In the thermal module, the evaporator section of the heat pipe usually has a smaller area than the condenser section. Accordingly, a contacting area between the evaporator section of the heat pipe and the CPU is smaller than that between the condenser section of the heat pipe and the fin assembly. Therefore, the radial power density which the evaporator section of the heat pipe undergoes is greater than that the condenser section of the heat pipe needs to undergo.
In a conventional grooved heat pipe, grooves at the evaporator section thereof have similar groove shapes to grooves at the condenser section thereof. This means the evaporator section of the conventional grooved heat pipe has the same radial power density as the condenser section thereof, which limits the increase of the heat transfer capability of the conventional grooved heat pipe and further limits the increase of the heat dissipating efficiency of the thermal module. Thus, it can be seen that improvement of the radial power density of the evaporator section of the heat pipe is key to improve the heat dissipation efficiency of the thermal module.

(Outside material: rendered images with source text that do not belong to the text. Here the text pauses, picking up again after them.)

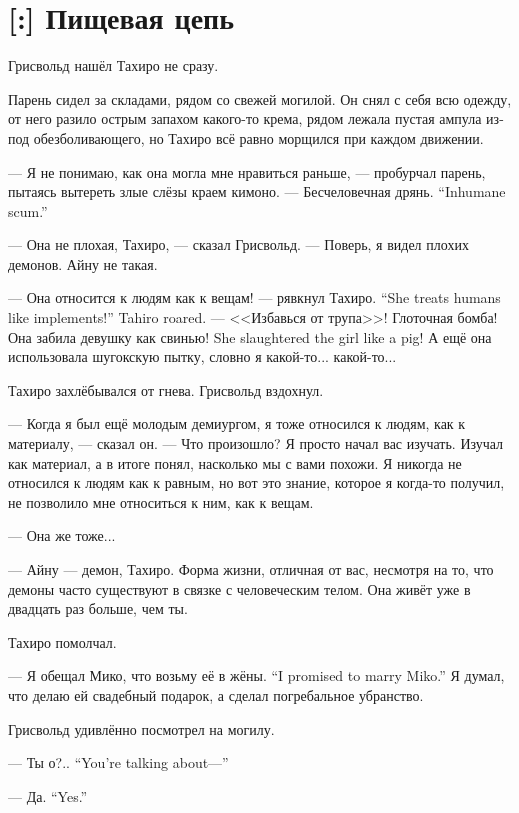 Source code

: \section{[:] Пищевая цепь}

Грисвольд нашёл Тахиро не сразу.

Парень сидел за складами, рядом со свежей могилой.
Он снял с себя всю одежду, от него разило острым запахом какого-то крема, рядом лежала пустая ампула из-под обезболивающего, но Тахиро всё равно морщился при каждом движении.

--- Я не понимаю, как она могла мне нравиться раньше, --- пробурчал парень, пытаясь вытереть злые слёзы краем кимоно.
{--- Бесчеловечная дрянь.}
{``Inhumane scum.''}

--- Она не плохая, Тахиро, --- сказал Грисвольд.
--- Поверь, я видел плохих демонов.
Айну не такая.

{--- Она относится к людям как к вещам! --- рявкнул Тахиро.}
{``She treats humans like implements!'' Tahiro roared.}
--- <<Избавься от трупа>>!
Глоточная бомба!
{Она забила девушку как свинью!}
{She slaughtered the girl like a pig!}
А ещё она использовала шугокскую пытку\FM, словно я какой-то... какой-то...

Тахиро захлёбывался от гнева.
Грисвольд вздохнул.

--- Когда я был ещё молодым демиургом, я тоже относился к людям, как к материалу, --- сказал он.
--- Что произошло?
Я просто начал вас изучать.
Изучал как материал, а в итоге понял, насколько мы с вами похожи.
Я никогда не относился к людям как к равным, но вот это знание, которое я когда-то получил, не позволило мне относиться к ним, как к вещам.

--- Она же тоже...

--- Айну --- демон, Тахиро.
Форма жизни, отличная от вас, несмотря на то, что демоны часто существуют в связке с человеческим телом.
Она живёт уже в двадцать раз больше, чем ты.

Тахиро помолчал.

{--- Я обещал Мико, что возьму её в жёны.}
{``I promised to marry Miko.''}
Я думал, что делаю ей свадебный подарок, а сделал погребальное убранство.

Грисвольд удивлённо посмотрел на могилу.

{--- Ты о?..}
{``You're talking about---''}

{--- Да.}
{``Yes.''}

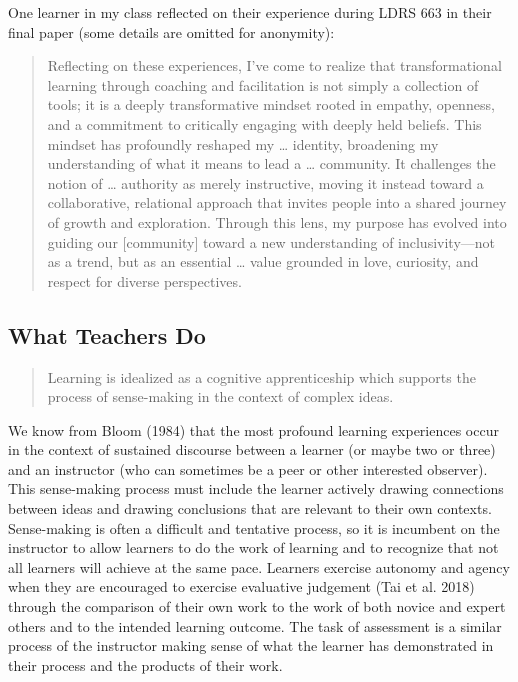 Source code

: \documentclass[
  letterpaper,
  DIV=11,
  numbers=noendperiod]{scrartcl}
\begin{document}
One learner in my class reflected on their experience during LDRS 663 in
their final paper (some details are omitted for anonymity):

\begin{quote}
Reflecting on these experiences, I've come to realize that
transformational learning through coaching and facilitation is not
simply a collection of tools; it is a deeply transformative mindset
rooted in empathy, openness, and a commitment to critically engaging
with deeply held beliefs. This mindset has profoundly reshaped my
\ldots{} identity, broadening my understanding of what it means to lead
a \ldots{} community. It challenges the notion of \ldots{} authority as
merely instructive, moving it instead toward a collaborative, relational
approach that invites people into a shared journey of growth and
exploration. Through this lens, my purpose has evolved into guiding our
{[}community{]} toward a new understanding of inclusivity---not as a
trend, but as an essential \ldots{} value grounded in love, curiosity,
and respect for diverse perspectives.
\end{quote}

\subsection{What Teachers Do}\label{what-teachers-do}

\begin{quote}
Learning is idealized as a cognitive apprenticeship which supports the
process of sense-making in the context of complex ideas.
\end{quote}

We know from Bloom (1984) that the most profound learning experiences
occur in the context of sustained discourse between a learner (or maybe
two or three) and an instructor (who can sometimes be a peer or other
interested observer). This sense-making process must include the learner
actively drawing connections between ideas and drawing conclusions that
are relevant to their own contexts. Sense-making is often a difficult
and tentative process, so it is incumbent on the instructor to allow
learners to do the work of learning and to recognize that not all
learners will achieve at the same pace. Learners exercise autonomy and
agency when they are encouraged to exercise evaluative judgement (Tai et
al. 2018) through the comparison of their own work to the work of both
novice and expert others and to the intended learning outcome. The task
of assessment is a similar process of the instructor making sense of
what the learner has demonstrated in their process and the products of
their work.
\end{document}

The present invention relates to a heat pipe for removing heat from heat-generating components and a method for manufacturing the same. The heat pipe includes a casing, a plurality of grooves defined in the casing, and working fluid contained in the casing. The casing includes a first portion and a second portion having a smaller diameter than the first portion. The grooves at the first portion of the casing have smaller groove width than that of the grooves at the second portion. The method includes the steps of: providing a casing with a plurality of tiny grooves defined in an inner wall thereof; shrinking a diameter of one portion of the casing to function the portion as an evaporator section of the heat pipe; vacuuming and placing a predetermined quantity of working fluid in the casing; sealing the casing to obtain the heat pipe.
Other advantages and novel features of the present invention will become more apparent from the following detailed description of preferred embodiment when taken in conjunction with the accompanying drawings, in which:
Many aspects of the present invention can be better understood with reference to the following drawings. The components in the drawings are not necessarily drawn to scale, the emphasis instead being placed upon clearly illustrating the principles of the present invention. Moreover, in the drawings, like reference numerals designate corresponding parts throughout the several views:
Referring to
The casing 11 is a metallic hollow tube having a ring-like transverse cross section and a uniform thickness T along a longitudinal direction thereof. The casing 11 includes an evaporator section 15 disposed at an end thereof, a condenser section 14 disposed at the other end thereof, and an adiabatic section 17 disposed between the evaporator and the condenser sections 15, 14. A diameter of the evaporator section 15 is smaller than that of the condenser section 14. A transition section 16 is formed between the evaporator section 15 and the adiabatic section 17. A diameter of the transition section 16 is gradually decreased from the adiabatic section 17 towards the evaporator section 15 so that the transition section 16 has a taper-shaped configuration.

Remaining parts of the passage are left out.